Data for processing >>

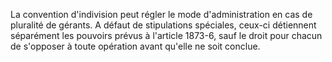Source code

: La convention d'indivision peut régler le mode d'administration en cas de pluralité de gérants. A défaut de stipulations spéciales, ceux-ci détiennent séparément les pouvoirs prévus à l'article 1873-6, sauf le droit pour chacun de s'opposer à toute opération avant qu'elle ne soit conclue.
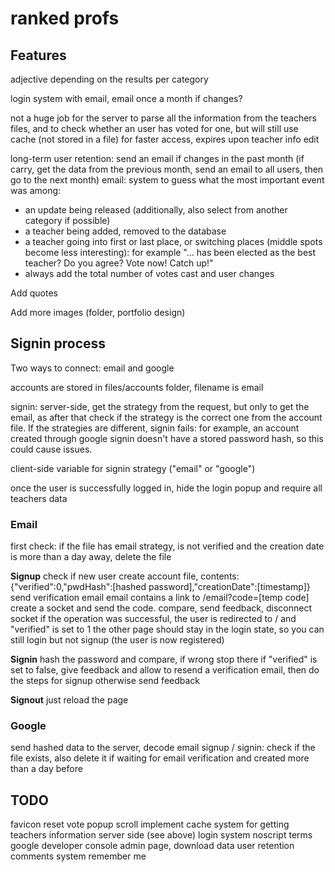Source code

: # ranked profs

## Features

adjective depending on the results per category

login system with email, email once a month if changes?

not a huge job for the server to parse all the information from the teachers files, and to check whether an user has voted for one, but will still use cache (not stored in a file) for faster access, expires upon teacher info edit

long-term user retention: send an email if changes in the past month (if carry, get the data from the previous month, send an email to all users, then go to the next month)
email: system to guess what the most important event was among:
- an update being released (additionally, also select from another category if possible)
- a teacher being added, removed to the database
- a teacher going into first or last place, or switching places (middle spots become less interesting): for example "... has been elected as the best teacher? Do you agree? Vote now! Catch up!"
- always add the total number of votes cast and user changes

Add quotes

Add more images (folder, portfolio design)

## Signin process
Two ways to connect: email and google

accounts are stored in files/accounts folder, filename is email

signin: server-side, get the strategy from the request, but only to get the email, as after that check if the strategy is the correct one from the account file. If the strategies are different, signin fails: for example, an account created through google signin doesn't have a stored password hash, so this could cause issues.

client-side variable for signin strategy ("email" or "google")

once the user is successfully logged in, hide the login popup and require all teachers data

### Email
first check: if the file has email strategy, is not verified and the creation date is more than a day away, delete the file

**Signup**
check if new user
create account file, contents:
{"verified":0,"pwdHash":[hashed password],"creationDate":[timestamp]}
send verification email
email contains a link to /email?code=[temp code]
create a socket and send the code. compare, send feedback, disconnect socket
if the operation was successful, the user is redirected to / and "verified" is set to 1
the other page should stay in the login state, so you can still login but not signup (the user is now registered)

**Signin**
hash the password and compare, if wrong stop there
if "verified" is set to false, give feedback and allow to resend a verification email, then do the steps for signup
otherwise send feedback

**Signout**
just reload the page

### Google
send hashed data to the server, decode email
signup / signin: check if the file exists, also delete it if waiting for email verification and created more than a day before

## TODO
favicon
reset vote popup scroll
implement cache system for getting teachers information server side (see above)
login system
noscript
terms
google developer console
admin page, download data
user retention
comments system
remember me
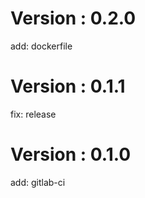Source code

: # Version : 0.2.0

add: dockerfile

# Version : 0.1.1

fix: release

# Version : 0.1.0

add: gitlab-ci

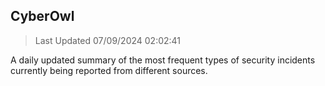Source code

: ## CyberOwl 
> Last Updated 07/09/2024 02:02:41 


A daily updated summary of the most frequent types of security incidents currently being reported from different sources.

Your instructions >> Look through the entries for the string "feedback". Every line that has it belongs in the answer.

Solution below >>
create a socket and send the code. compare, send feedback, disconnect socket
if "verified" is set to false, give feedback and allow to resend a verification email, then do the steps for signup
otherwise send feedback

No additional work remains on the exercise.